### Goal of the exercise
Please copy exactly the lines that run from the start of the entries to the line containing "## Constraints Evaluation", inclusive.

(Collected data)
______________________________

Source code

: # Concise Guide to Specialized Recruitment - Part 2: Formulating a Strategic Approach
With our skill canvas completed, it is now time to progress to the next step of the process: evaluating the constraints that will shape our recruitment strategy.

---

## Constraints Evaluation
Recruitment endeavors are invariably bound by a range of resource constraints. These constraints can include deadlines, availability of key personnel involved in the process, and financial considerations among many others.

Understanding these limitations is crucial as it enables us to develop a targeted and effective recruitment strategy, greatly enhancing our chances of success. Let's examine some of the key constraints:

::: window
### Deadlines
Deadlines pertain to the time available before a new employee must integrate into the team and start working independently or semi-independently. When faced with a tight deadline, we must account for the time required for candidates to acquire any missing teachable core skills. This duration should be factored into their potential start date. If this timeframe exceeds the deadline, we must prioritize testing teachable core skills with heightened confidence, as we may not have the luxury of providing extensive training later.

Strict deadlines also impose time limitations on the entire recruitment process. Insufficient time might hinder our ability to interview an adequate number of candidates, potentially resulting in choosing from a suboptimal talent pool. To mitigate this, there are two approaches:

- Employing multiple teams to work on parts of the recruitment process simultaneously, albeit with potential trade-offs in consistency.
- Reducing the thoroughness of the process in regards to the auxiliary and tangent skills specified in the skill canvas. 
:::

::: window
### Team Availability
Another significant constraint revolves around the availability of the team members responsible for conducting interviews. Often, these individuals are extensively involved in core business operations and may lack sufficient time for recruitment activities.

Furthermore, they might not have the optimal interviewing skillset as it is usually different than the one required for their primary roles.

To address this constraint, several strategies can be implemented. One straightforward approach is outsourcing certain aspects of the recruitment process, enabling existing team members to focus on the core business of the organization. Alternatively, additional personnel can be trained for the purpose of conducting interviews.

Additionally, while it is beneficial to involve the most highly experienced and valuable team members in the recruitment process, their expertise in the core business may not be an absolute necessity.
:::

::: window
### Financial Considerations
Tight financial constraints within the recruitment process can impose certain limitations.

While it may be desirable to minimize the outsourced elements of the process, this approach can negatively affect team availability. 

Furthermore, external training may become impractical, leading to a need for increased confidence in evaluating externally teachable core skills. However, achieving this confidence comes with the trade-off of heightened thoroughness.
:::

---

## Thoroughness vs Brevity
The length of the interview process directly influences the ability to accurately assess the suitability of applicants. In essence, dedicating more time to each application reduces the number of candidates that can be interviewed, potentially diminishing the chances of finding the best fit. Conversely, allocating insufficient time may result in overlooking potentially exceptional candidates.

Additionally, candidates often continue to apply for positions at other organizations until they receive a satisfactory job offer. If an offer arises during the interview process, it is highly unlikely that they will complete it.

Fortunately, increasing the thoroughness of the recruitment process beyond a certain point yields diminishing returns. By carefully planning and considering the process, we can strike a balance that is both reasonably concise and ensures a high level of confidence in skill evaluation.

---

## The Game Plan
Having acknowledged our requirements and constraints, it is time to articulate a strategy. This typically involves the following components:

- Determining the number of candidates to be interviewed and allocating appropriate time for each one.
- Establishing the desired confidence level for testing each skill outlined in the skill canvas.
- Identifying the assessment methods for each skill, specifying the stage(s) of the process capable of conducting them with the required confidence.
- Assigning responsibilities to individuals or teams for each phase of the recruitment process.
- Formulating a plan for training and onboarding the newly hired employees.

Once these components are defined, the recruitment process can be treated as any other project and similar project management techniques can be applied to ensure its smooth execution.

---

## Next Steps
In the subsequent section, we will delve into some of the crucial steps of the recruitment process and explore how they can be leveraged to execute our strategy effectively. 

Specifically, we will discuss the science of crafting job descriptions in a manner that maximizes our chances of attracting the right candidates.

______________________________

### Finished exercise
Source code

: # Concise Guide to Specialized Recruitment - Part 2: Formulating a Strategic Approach
With our skill canvas completed, it is now time to progress to the next step of the process: evaluating the constraints that will shape our recruitment strategy.

---

## Constraints Evaluation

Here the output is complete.